電磁波は電界の変化と磁界の変化の合成で説明されるが、この程度の周波数では電界が人体に影響を及ぼすことは考えられない。30ヘルツなら波長が1万kmになる。2m程度の人体をアンテナと考えれば受信効率は非常に悪いからだ。
しかしこのような低周波の場合、むしろ磁界の変化が人体に影響を及ぼす。交流電流の流れているところには交流(変動)磁界が発生する。このような低周波における変動磁界の影響は高周波における変動電界の影響とは異なるものだが、順番でもあるので触れておこう。素人考えでは「血液中には鉄分が含まれるため、血流の集まる脳などが影響を受ける」のではないかと思う。

つまり交流電流の流れている近くにいると、電流が大きいほど、距離が近いほど大きい「電磁波被曝」をしていることになる。
健康被害の話題になりやすいのが、「送電線」「IH調理器」「電気毛布」「ドライヤー」などである。
送電線は大変大きな電流が流れるが通常は10m以上離れているので、他のものより磁界が大きいわけではない。数10Wの電気毛布や数100Wのドライヤーがなぜ話題になるかと言うと、距離が近いことが理由に挙げられる。ドライヤーは脳のすぐそばで使うからである。電気毛布の電流はたいしたことはないが、長時間密着して被曝するからである。
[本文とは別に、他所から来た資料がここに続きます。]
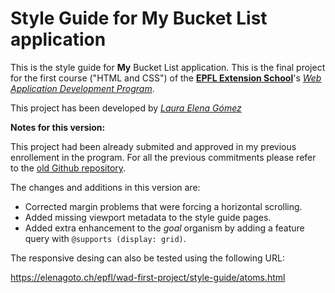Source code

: # Style Guide for My Bucket List application

This is the style guide for **My** Bucket List application. This is the final project for the first course ("HTML and CSS") of the [**EPFL Extension School**](https://exts.epfl.ch/)'s  [*Web Application Development Program*](https://exts.epfl.ch/courses-programs/web-application-development).

This project has been developed by [*Laura Elena Gómez*](https://github.com/elenagoto)

**Notes for this version:**

This project had been already submited and approved in my previous enrollement in the program. For all the previous commitments please refer to the [old Github repository](https://github.com/epfl-extension-school/project-wad-c1-s13-764).

The changes and additions in this version are:

- Corrected margin problems that were forcing a horizontal scrolling.
- Added missing viewport metadata to the style guide pages.
- Added extra enhancement to the *goal* organism by adding a feature query with `@supports (display: grid)`.

The responsive desing can also be tested using the following URL:

<https://elenagoto.ch/epfl/wad-first-project/style-guide/atoms.html>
さて規制値はどうなっているのであろうか?ICNIRPのガイドラインによれば50ヘルツで100マイクロテスラという磁束密度が規定されている・・と言われてもさっぱり分かりませんね。
IH調理器の場合使用条件が30cm離れている場合としている。ある実験では実績値は約4マイクロテスラだったそうだ。しかし10cmでは10数マイクロテスラに上がり、密着するともっと上がる。IH調理器に顔を密着しないほうがいい・・・そんなことするか!?
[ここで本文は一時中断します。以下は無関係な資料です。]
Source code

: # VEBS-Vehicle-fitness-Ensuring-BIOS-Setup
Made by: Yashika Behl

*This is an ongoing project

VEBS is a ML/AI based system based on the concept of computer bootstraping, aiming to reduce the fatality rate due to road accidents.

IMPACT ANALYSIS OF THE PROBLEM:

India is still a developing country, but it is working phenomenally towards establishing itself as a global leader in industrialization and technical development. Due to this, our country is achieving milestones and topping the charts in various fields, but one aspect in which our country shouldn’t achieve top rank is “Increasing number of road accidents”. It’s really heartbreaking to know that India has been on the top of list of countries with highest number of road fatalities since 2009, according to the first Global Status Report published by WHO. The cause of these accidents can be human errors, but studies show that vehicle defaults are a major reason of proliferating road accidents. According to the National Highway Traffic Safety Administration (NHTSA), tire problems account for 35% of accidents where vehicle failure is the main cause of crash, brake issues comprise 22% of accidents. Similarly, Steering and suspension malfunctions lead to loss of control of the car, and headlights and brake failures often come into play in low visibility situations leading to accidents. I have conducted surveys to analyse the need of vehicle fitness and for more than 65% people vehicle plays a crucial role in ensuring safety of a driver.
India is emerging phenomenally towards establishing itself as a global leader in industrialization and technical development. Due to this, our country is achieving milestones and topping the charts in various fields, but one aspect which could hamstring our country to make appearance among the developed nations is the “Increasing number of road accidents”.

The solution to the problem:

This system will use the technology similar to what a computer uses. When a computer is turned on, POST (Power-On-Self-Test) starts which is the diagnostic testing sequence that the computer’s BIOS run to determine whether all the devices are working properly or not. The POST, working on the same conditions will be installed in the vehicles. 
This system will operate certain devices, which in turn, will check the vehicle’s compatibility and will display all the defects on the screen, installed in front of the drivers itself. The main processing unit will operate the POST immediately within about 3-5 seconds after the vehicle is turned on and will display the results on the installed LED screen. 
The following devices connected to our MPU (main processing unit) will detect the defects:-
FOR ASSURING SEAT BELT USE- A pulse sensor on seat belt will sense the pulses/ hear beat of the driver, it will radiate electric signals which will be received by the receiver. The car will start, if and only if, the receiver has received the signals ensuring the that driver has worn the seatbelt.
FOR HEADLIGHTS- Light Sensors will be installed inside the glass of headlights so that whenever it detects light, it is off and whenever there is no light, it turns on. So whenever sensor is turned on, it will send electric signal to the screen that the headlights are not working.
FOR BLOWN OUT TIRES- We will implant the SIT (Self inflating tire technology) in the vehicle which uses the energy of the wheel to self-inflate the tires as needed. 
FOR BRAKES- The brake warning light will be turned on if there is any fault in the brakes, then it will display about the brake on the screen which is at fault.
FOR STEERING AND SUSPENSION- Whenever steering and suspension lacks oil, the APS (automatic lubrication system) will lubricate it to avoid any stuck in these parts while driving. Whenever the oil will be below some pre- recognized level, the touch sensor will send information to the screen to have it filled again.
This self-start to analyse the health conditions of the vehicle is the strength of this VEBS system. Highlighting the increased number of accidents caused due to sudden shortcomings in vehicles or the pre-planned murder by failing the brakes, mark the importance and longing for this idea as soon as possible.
なお送電線の場合電界も規制(地上1mで3kV/m)を受けるが、磁界は通常1~2マイクロテスラ、最大でも20マイクロテスラ程度でICNIRP規制値よりずっと低いらしい。磁界は電流によるが、電界は電圧によるので、高圧になればなるほど鉄塔を高くするのは電界への配慮だ。
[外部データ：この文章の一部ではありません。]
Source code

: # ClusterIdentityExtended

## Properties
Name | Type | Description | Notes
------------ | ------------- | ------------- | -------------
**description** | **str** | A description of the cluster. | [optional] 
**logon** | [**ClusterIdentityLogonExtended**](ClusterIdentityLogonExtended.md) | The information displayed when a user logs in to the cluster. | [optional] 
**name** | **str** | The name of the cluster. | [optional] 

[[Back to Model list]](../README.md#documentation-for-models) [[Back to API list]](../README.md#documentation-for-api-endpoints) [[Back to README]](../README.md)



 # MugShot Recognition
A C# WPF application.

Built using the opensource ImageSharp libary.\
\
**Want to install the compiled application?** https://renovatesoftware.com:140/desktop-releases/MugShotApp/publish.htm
しかし送電線を気にする人、電化製品を気にする人は結構(1%以下?)いる。それは今の規制値が信用できず安心できないと思っているからだ。
規制値以下でも「安心できない」人は高圧線に近寄らず、IH調理器や電気毛布は使わず、そのほか冷蔵庫などにもあまり近づかないほうがいい。
因みに我が家はすぐそば(見上げる位置)を複数の高圧電線が走っており、IH調理器も電気毛布も使っている。別にやめる気はないけどね・・。